● **WORK TO COMPLETE**: Each line holding the string "public" is to be copied from the data.

● **PROVIDED DATA**:
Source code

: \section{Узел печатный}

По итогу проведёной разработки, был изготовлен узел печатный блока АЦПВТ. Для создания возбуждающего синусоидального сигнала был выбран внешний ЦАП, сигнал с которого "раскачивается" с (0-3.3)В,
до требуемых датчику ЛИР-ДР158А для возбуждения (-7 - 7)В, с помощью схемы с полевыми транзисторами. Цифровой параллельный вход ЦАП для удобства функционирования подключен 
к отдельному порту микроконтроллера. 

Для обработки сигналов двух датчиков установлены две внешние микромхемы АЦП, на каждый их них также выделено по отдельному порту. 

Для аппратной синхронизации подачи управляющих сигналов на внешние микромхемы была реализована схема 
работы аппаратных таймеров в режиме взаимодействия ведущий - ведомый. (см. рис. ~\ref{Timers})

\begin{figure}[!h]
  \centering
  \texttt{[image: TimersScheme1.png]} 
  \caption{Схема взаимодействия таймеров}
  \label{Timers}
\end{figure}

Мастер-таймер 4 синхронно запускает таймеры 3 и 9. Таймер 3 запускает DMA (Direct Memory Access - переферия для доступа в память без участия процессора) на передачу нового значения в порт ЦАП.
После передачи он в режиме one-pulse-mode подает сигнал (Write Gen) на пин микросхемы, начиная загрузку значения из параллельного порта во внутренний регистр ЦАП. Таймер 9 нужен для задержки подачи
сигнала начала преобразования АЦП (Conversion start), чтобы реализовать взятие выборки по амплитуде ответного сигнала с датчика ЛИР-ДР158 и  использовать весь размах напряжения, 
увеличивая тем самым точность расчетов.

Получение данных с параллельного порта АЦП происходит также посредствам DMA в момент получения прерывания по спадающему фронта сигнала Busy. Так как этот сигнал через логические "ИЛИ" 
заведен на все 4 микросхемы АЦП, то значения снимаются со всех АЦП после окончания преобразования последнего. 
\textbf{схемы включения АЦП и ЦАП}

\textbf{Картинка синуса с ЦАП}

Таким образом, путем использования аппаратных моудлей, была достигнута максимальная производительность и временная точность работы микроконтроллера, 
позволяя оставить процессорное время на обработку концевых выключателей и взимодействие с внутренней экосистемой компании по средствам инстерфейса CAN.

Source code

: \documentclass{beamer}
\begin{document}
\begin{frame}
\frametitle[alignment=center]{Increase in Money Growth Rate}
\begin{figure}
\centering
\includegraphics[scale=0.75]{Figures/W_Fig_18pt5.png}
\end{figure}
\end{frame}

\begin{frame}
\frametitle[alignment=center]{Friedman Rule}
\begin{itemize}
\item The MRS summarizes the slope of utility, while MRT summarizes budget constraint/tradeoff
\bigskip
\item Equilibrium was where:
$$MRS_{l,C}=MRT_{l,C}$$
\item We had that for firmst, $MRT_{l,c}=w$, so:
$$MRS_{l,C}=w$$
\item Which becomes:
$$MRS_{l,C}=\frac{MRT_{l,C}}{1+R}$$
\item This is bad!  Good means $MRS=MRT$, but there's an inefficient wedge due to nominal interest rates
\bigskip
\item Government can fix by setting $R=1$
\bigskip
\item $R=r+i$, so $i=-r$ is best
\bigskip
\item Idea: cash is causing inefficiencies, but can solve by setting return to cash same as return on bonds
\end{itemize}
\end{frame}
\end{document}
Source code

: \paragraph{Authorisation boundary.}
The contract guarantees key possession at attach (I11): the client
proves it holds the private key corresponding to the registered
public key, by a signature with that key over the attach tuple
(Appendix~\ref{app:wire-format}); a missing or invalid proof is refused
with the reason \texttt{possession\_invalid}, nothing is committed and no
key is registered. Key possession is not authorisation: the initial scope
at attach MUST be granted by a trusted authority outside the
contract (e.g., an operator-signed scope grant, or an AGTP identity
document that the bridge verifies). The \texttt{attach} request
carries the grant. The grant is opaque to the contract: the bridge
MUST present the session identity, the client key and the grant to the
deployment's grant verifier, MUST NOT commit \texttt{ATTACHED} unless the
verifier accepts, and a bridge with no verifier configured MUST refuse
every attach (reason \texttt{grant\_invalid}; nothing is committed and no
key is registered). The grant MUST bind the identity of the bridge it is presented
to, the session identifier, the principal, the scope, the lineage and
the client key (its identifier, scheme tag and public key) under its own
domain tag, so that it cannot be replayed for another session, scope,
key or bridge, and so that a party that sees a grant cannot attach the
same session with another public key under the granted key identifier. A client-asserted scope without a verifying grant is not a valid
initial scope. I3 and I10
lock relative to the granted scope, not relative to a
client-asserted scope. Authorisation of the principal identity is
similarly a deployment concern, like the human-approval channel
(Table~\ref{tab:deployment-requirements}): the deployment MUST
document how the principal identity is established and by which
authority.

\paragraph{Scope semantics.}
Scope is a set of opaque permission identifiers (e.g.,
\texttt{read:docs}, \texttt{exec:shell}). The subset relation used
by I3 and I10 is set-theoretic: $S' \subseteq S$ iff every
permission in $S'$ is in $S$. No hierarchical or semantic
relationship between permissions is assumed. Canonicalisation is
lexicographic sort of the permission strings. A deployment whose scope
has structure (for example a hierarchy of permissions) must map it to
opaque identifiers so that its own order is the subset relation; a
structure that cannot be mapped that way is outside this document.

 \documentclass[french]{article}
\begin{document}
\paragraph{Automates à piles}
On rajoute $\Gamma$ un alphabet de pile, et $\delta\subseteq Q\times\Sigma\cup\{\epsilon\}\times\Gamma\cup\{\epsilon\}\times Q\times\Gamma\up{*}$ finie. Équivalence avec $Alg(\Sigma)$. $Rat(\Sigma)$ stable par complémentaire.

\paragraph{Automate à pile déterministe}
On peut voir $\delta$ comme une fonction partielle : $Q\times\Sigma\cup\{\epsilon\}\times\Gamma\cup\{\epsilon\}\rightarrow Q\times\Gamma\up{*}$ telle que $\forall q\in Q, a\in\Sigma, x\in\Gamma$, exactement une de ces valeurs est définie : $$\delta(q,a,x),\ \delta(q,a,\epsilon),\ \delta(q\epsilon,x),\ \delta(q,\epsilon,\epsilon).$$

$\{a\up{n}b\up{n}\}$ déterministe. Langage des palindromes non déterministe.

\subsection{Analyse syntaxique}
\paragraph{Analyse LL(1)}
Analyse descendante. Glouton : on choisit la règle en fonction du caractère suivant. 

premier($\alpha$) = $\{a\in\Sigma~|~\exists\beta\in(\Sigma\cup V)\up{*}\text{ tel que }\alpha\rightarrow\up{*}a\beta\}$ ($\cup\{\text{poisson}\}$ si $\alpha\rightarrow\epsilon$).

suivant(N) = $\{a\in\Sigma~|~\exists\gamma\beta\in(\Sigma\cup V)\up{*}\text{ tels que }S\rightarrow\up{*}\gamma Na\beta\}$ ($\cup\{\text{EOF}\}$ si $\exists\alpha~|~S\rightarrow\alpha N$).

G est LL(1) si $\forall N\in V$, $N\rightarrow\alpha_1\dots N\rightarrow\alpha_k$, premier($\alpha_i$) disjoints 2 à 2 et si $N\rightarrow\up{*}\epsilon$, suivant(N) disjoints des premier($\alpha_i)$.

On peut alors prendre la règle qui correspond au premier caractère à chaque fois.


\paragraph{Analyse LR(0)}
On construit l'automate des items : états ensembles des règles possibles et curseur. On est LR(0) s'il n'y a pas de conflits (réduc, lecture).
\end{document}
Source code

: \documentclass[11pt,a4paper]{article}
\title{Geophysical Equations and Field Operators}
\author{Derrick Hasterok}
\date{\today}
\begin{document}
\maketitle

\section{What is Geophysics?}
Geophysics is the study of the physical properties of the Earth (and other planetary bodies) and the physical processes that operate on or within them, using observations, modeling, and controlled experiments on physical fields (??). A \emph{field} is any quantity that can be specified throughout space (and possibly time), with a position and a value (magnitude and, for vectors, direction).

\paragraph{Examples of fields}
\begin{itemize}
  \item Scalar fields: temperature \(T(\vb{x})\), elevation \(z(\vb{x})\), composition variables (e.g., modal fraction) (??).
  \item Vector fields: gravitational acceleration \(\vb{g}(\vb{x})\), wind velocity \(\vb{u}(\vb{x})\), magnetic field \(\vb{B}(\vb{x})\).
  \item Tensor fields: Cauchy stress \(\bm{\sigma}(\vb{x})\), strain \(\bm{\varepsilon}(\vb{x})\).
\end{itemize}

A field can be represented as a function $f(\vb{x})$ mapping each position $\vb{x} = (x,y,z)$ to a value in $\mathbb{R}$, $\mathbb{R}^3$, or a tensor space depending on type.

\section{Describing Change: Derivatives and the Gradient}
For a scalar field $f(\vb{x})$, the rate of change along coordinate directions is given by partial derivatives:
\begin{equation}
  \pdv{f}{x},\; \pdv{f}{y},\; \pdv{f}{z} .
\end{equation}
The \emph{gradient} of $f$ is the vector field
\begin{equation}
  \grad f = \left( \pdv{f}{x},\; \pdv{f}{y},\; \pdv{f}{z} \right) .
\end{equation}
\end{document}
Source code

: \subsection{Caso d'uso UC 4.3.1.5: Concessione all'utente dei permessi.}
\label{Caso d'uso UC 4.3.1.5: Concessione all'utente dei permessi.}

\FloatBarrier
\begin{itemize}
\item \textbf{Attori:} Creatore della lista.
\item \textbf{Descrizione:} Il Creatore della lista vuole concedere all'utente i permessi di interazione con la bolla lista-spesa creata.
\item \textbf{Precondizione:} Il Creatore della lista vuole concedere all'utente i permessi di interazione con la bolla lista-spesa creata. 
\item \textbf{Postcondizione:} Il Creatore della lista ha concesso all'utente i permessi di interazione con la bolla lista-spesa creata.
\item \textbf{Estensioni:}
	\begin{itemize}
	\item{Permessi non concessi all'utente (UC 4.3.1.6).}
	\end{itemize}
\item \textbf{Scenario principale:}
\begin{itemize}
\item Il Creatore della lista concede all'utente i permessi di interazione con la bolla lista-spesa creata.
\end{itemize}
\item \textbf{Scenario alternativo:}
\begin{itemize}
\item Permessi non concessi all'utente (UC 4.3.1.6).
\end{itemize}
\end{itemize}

● **SOLUTION**:
public key, by a signature with that key over the attach tuple
the client key (its identifier, scheme tag and public key) under its own
same session with another public key under the granted key identifier. A client-asserted scope without a verifying grant is not a valid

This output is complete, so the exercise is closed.